*PROBLEM TO WORK ON*
Return the following from the records below: each line, word for word, starting with the line that contains "### ✅ $STAKE" and going on through the line that contains "### ✅ Staking UI Sneak Peek", with nothing outside that range.

*SUPPLIED RECORDS*
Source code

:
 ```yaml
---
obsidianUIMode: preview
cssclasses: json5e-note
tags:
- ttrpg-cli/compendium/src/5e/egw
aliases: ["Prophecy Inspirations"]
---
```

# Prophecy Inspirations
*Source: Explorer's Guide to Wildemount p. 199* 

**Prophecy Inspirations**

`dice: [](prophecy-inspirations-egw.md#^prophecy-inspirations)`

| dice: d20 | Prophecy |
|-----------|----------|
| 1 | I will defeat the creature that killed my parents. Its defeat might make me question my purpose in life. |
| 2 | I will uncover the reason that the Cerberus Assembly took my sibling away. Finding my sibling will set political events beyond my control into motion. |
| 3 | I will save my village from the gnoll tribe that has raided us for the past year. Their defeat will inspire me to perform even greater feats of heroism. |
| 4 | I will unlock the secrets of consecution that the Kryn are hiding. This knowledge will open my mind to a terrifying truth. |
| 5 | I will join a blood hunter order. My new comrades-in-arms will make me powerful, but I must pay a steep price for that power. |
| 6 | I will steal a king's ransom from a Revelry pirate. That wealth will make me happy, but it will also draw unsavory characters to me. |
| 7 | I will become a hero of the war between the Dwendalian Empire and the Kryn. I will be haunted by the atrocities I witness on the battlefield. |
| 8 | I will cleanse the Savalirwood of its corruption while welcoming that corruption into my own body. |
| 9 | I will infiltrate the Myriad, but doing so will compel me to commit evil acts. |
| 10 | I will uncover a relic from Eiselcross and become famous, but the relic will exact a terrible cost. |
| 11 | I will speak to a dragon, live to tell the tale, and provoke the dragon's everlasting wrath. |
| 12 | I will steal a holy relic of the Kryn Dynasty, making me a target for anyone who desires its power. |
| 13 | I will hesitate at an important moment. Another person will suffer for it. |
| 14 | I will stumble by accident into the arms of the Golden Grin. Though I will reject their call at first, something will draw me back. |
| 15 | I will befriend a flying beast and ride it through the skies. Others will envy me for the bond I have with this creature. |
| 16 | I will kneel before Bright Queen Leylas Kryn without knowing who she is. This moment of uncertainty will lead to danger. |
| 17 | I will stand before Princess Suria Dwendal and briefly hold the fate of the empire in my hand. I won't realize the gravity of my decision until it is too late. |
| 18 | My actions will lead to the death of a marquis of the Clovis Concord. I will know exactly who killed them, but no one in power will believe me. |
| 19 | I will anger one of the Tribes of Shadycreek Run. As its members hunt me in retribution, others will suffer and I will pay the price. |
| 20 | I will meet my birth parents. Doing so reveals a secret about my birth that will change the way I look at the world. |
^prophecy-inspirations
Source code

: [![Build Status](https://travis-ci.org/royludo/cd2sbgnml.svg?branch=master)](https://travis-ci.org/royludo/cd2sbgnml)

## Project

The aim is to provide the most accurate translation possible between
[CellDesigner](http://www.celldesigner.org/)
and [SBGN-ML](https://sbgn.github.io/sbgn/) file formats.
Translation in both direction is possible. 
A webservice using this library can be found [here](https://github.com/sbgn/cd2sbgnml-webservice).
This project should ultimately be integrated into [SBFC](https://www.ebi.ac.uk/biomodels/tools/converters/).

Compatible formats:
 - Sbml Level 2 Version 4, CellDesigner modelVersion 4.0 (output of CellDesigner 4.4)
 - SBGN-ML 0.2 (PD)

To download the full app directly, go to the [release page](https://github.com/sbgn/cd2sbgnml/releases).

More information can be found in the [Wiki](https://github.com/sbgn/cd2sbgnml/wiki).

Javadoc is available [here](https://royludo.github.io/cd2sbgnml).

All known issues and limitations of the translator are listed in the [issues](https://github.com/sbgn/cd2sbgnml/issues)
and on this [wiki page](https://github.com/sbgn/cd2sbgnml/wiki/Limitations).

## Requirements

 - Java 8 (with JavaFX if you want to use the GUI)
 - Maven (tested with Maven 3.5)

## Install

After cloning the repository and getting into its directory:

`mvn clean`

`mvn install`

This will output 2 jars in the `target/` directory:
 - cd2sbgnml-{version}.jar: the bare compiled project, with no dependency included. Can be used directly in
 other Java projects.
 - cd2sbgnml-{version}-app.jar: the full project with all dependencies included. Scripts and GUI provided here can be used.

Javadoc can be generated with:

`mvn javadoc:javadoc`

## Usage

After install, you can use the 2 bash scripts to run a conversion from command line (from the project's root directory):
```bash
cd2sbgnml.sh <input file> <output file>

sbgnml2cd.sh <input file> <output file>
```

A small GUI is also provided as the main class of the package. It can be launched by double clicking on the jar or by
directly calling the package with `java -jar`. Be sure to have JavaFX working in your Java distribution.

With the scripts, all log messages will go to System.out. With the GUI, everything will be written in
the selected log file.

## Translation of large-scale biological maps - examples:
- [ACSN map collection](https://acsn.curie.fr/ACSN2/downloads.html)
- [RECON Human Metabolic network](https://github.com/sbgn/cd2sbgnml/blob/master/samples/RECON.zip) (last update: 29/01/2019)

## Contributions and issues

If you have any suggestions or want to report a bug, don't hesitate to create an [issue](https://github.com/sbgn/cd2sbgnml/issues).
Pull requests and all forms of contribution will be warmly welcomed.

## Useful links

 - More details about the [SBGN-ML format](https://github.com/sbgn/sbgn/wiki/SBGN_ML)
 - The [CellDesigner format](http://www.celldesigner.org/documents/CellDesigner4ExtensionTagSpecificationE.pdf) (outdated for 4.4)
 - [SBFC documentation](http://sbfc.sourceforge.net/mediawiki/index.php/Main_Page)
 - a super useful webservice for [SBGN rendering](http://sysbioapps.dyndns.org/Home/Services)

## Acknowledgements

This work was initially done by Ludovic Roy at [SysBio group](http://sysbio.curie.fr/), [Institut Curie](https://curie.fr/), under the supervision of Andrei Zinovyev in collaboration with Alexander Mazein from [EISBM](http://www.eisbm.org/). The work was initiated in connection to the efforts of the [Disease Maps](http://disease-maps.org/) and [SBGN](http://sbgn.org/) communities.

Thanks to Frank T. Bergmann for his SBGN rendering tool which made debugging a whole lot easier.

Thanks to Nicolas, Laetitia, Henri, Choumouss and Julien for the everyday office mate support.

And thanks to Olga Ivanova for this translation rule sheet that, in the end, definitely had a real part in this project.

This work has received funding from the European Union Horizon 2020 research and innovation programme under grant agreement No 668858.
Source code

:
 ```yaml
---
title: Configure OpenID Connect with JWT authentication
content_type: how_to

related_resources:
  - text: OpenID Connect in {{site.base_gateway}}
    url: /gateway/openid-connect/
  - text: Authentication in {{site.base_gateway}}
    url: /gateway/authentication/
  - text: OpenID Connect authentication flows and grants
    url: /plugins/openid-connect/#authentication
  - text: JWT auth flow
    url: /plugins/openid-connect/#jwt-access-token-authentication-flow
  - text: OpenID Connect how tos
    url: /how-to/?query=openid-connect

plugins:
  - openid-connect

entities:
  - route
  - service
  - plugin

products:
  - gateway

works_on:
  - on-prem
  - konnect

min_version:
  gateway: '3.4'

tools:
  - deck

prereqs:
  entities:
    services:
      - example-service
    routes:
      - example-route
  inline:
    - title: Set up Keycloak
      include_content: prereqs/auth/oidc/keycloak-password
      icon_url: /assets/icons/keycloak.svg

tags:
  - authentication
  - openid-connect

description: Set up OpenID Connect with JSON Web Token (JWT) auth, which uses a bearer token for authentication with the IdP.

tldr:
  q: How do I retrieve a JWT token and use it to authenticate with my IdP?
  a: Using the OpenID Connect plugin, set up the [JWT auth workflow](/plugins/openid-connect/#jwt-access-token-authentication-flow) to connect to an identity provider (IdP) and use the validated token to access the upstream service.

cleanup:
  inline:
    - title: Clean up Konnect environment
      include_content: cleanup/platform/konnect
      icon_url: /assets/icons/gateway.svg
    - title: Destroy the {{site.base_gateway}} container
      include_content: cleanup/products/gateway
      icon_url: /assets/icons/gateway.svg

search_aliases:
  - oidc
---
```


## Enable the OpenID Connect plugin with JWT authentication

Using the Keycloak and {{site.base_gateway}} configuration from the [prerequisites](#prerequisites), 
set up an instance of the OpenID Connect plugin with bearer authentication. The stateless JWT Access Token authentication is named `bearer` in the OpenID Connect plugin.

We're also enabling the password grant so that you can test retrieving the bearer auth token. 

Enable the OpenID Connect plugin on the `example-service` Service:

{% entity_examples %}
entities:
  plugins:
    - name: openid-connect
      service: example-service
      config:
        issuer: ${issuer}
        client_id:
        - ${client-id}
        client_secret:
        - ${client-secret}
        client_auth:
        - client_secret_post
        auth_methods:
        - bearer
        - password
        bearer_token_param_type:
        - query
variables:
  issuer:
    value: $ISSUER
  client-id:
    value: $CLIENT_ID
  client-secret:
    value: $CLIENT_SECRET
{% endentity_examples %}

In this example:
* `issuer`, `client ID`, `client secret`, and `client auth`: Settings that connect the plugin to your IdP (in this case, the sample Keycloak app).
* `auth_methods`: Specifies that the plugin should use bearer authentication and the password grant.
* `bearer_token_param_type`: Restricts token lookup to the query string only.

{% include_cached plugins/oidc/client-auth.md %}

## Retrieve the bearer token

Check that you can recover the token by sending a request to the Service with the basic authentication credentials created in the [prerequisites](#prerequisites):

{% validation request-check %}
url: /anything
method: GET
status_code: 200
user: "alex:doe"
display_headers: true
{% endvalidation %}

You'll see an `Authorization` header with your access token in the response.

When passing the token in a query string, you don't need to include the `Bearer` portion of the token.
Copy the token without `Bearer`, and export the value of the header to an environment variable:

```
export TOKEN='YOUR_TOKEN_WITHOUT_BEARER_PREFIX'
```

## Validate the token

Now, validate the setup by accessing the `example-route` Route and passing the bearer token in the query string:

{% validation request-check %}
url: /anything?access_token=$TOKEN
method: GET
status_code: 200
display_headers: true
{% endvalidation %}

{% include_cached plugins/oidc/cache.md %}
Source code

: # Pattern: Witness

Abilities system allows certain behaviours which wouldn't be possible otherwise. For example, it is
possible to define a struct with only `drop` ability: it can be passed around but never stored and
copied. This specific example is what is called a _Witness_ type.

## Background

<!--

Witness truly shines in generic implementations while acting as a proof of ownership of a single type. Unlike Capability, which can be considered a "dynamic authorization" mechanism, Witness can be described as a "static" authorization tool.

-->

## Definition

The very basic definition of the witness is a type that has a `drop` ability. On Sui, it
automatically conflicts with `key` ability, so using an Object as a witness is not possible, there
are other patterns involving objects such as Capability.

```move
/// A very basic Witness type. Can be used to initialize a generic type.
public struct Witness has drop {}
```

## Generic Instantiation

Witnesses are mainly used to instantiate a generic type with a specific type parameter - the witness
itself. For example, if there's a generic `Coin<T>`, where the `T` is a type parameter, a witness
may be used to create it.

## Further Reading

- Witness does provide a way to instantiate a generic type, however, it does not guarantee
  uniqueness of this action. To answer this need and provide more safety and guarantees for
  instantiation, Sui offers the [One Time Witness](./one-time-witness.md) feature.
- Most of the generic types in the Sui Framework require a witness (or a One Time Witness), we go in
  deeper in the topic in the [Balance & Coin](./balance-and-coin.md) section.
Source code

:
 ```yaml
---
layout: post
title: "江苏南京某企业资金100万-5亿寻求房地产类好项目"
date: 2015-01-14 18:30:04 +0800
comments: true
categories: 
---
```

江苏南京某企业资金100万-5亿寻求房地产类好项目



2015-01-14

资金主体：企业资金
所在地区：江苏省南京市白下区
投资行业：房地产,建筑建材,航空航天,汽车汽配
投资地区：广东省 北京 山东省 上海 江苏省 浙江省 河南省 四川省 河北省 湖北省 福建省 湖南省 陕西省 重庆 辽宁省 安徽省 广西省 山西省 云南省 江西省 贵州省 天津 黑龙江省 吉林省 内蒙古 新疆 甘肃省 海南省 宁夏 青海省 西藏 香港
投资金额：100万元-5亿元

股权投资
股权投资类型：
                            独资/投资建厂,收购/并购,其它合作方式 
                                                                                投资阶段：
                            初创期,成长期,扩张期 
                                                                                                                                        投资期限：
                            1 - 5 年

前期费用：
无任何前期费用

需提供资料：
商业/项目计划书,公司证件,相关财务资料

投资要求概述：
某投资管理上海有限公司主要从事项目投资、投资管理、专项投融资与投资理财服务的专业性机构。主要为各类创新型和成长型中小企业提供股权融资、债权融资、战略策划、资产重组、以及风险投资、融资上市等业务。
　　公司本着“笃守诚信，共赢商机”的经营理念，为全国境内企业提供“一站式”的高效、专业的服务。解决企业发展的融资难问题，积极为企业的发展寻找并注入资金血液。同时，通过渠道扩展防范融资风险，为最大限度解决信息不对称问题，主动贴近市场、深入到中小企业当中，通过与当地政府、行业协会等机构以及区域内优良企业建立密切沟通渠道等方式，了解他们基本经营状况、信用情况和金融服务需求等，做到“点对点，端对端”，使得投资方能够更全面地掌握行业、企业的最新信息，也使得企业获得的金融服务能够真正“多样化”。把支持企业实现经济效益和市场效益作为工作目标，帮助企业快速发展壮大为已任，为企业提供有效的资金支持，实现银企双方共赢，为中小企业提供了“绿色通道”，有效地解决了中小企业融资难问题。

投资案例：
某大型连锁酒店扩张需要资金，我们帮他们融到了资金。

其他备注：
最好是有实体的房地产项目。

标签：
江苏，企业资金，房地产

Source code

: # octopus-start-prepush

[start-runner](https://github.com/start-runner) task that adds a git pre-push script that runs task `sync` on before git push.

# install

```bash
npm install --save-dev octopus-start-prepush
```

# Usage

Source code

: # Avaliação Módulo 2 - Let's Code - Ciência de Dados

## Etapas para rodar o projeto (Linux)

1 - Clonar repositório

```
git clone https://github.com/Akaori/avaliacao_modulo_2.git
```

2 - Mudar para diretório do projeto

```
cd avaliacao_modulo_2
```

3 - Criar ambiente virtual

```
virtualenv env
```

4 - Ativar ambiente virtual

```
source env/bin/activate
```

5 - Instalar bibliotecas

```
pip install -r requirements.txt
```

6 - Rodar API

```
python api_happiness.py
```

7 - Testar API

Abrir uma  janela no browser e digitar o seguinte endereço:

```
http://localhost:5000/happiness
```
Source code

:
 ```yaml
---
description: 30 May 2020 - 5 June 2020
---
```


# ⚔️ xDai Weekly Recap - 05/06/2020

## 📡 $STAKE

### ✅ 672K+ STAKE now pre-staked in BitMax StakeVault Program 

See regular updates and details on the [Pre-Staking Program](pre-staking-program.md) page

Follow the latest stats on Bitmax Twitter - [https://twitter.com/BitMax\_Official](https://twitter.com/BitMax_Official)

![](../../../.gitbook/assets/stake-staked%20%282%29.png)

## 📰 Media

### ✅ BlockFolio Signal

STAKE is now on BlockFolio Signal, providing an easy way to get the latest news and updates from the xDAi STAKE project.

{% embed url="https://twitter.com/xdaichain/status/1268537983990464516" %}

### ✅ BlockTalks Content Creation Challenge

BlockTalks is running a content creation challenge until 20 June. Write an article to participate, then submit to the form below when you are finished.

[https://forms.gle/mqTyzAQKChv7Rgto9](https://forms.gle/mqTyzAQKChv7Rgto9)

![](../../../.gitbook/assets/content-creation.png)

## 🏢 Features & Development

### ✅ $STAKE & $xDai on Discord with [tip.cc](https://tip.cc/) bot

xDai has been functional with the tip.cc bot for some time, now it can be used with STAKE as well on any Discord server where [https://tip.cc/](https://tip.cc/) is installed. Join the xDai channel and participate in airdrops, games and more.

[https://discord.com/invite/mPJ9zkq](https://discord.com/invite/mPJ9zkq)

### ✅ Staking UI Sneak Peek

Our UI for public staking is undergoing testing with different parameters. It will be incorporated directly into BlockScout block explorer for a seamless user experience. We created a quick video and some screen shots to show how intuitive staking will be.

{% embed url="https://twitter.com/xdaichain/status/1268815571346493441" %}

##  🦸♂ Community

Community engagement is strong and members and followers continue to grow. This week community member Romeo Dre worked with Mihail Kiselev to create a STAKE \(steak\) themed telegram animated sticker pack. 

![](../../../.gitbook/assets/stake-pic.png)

*ANSWER BOX*
### ✅ $STAKE & $xDai on Discord with [tip.cc](https://tip.cc/) bot

xDai has been functional with the tip.cc bot for some time, now it can be used with STAKE as well on any Discord server where [https://tip.cc/](https://tip.cc/) is installed. Join the xDai channel and participate in airdrops, games and more.

[https://discord.com/invite/mPJ9zkq](https://discord.com/invite/mPJ9zkq)

### ✅ Staking UI Sneak Peek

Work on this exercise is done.